I spend the day cleaning my room. The smallest messes are risky now; that pile of books in the middle of the floor, that pile of shoes by the door. I can’t see them anymore, and they trip me up.

I start by simply picking things up, but I quickly find that it’s very difficult to find things that way. Eventually, I find that if I use my new cane, I can locate objects on the floor and put them away.

By lunchtime, though, there is nothing left. I’ve cleaned my entire room, and everything is either where I’ll be able to find it again, or somewhere in plain sight so I could bring someone else in to find it for me. I have nothing left to do; all of my favorite activities are impossible now. I can’t read. I can’t get on my computer. It occurs to me at one point to try texting one of my friends, even if they are at school, but then I realize that I can’t. I’m not even sure if I could use my phone at all anymore. I’d have to memorize every number, because there was no way I would be able to find them in the contacts list.

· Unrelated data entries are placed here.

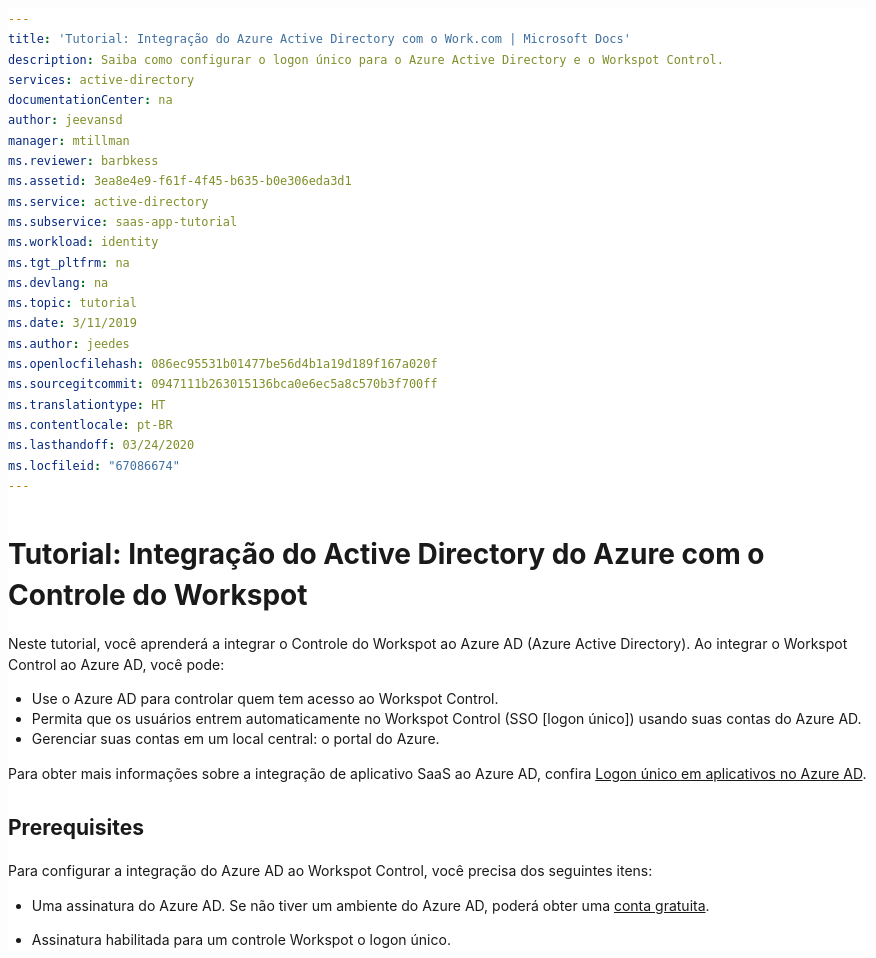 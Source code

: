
 ```yaml
---
title: 'Tutorial: Integração do Azure Active Directory com o Work.com | Microsoft Docs'
description: Saiba como configurar o logon único para o Azure Active Directory e o Workspot Control.
services: active-directory
documentationCenter: na
author: jeevansd
manager: mtillman
ms.reviewer: barbkess
ms.assetid: 3ea8e4e9-f61f-4f45-b635-b0e306eda3d1
ms.service: active-directory
ms.subservice: saas-app-tutorial
ms.workload: identity
ms.tgt_pltfrm: na
ms.devlang: na
ms.topic: tutorial
ms.date: 3/11/2019
ms.author: jeedes
ms.openlocfilehash: 086ec95531b01477be56d4b1a19d189f167a020f
ms.sourcegitcommit: 0947111b263015136bca0e6ec5a8c570b3f700ff
ms.translationtype: HT
ms.contentlocale: pt-BR
ms.lasthandoff: 03/24/2020
ms.locfileid: "67086674"
---
```

# <a name="tutorial-azure-active-directory-integration-with-workspot-control"></a>Tutorial: Integração do Active Directory do Azure com o Controle do Workspot

Neste tutorial, você aprenderá a integrar o Controle do Workspot ao Azure AD (Azure Active Directory). Ao integrar o Workspot Control ao Azure AD, você pode:

* Use o Azure AD para controlar quem tem acesso ao Workspot Control.
* Permita que os usuários entrem automaticamente no Workspot Control (SSO [logon único]) usando suas contas do Azure AD.
* Gerenciar suas contas em um local central: o portal do Azure.

Para obter mais informações sobre a integração de aplicativo SaaS ao Azure AD, confira [Logon único em aplicativos no Azure AD](https://docs.microsoft.com/azure/active-directory/manage-apps/what-is-single-sign-on).

## <a name="prerequisites"></a>Prerequisites

Para configurar a integração do Azure AD ao Workspot Control, você precisa dos seguintes itens:

* Uma assinatura do Azure AD. Se não tiver um ambiente do Azure AD, poderá obter uma [conta gratuita](https://azure.microsoft.com/free/).

* Assinatura habilitada para um controle Workspot o logon único.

The difficulties keep on coming. During lunch, I find how difficult it is to eat when you can’t see your plate. Multiple times, I reach forward to get a chip, or pick up my sandwich, and completely miss the plate. I eventually pick it up with one hand so that I am sure where it is at all times, but this causes even more problems when I accidentally knock half my chips into the floor.

I’m about ready to bawl again. I can’t even eat properly. How am I going to live? I can barely find the bathroom anymore, and then it takes even longer to locate the toilet, because it would be really embarrassing to land on my butt beside the toilet. I’m lucky we’ve long since trained my brother not to leave the seat up, because I have to share a bathroom with him, and that would not be fun if he left the seat up.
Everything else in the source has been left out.